One image still on my mind from last year – one remaining among a surprisingly high number of exhibitions held during another year of the pandemic – is from the 2021 video Untitled (Wave) by Anne Imhof. It was exhibited in the cellar of Palais de Tokyo during Imhof’s grand exhibition Natures Mortes, part of the annual Carte Blanche programme. The exhibition was scheduled to open in March 2020 but was postponed due to the various lockdowns.

Anne Imhof, Untitled (Wave), 2021.

Anne Imhof, Untitled (Wave), 2021.

The film depicts the artist’s collaborator Eliza Douglas on a beach, dressed only in a pair of trousers, whip in hand, contemplating the waves rolling in, sometimes lashing out at them. Her hair is loose, her body is free. Having walked through Imhof’s halls of mirrors and studied her works, as well as those of other invited artists, this one stood out. Who wouldn’t like to beat the waves at this point? The woman’s repetitive whipping movements seemed cathartic. It made me think about how the pandemic can be used as a reset.
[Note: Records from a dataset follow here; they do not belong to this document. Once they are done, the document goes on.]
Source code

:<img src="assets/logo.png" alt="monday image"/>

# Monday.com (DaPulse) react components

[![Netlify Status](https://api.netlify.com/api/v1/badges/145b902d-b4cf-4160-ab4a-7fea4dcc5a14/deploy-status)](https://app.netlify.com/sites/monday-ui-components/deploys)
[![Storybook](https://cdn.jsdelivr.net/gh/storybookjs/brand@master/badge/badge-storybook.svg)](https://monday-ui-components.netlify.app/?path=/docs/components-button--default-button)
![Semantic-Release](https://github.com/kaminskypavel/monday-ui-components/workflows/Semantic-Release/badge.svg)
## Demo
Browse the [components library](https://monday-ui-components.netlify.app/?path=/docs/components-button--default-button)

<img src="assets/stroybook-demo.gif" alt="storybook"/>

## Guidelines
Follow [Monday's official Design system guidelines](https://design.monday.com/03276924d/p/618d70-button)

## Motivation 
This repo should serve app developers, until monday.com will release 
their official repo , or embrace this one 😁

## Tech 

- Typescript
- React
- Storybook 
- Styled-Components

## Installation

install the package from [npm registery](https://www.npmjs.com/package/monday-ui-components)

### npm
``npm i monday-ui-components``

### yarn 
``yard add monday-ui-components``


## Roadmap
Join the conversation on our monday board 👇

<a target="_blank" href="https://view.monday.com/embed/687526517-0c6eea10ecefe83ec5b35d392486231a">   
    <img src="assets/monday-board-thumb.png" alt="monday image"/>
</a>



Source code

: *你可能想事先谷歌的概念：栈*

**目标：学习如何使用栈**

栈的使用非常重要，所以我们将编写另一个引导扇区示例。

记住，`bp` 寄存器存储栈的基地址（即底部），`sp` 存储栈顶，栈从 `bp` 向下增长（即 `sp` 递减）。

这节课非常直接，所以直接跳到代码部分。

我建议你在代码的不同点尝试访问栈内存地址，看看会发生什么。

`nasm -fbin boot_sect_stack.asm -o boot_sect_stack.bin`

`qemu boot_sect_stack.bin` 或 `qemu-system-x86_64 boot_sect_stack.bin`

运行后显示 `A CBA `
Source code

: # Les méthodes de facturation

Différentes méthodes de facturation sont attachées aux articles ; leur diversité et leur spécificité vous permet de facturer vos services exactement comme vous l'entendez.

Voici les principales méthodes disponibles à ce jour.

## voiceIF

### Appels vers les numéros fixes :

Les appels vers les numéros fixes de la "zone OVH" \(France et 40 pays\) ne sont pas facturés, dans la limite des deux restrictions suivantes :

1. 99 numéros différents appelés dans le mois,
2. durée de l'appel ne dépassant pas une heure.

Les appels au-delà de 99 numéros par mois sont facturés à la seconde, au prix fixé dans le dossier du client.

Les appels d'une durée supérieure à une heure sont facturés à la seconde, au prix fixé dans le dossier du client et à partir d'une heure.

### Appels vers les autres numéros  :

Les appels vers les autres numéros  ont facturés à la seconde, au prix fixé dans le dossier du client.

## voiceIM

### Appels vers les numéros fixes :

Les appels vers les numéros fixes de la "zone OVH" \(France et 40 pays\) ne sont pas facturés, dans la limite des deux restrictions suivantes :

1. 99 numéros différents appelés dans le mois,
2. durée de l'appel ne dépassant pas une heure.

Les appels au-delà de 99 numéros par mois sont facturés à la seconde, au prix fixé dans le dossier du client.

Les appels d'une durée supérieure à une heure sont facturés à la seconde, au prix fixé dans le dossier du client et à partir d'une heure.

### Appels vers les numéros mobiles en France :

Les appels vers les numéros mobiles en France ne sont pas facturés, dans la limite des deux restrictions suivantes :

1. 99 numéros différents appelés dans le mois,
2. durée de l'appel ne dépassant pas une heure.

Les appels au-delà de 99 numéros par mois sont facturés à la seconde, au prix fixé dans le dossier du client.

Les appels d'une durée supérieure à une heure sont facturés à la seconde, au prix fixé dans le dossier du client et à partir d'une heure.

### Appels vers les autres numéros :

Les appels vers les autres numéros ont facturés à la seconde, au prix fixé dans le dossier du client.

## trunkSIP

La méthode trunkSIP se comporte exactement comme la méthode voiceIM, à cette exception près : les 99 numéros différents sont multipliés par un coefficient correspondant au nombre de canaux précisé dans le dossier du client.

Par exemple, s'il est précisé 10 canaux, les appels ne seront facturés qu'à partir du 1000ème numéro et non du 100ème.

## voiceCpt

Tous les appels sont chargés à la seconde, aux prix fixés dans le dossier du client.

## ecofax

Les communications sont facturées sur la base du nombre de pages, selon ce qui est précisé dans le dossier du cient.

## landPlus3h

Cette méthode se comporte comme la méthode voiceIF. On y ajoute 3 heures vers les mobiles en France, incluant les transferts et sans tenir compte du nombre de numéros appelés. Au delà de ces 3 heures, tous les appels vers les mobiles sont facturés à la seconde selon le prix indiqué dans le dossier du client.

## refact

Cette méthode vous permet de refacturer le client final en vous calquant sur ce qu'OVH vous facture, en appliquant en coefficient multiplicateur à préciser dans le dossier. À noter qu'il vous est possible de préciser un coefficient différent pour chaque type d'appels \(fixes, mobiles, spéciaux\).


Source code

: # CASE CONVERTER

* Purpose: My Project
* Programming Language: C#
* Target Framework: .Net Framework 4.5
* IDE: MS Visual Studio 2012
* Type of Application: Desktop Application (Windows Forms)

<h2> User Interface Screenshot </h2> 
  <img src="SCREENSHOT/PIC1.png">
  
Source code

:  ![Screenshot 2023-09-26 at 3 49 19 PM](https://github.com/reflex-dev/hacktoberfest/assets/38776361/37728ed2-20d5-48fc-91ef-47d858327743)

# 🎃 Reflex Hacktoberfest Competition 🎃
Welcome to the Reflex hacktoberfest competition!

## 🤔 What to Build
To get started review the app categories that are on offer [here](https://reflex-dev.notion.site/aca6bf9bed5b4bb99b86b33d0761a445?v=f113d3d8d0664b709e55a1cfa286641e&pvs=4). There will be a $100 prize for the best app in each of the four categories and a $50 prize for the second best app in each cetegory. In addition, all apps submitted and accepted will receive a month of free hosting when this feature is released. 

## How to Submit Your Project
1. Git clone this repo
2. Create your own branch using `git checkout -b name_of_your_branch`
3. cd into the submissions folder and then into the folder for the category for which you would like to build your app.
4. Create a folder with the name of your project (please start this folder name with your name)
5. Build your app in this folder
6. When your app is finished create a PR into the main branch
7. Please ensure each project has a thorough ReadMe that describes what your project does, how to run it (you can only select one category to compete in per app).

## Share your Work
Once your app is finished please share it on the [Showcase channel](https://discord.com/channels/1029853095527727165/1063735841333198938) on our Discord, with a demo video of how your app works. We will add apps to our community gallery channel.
Enough is enough. 

I thought about the video again when I read Anne Berest’s editorial in the French magazine Madame, the supplement of Le Figaro, about how she writes all the time, working whenever there is a window. She calls this the luxury of freedom, and reflects on how it sets a good example for her daughters, showing them the joy of working and having a larger project in life. I’ve been thinking a lot about this. It’s taken me years to learn to devote myself to my work, to learn how to say no without feeling I need to give a lot of excuses and explanations. Reading the text made me think of Douglas whipping the waves. She has this freedom. Berest has it. I want it too.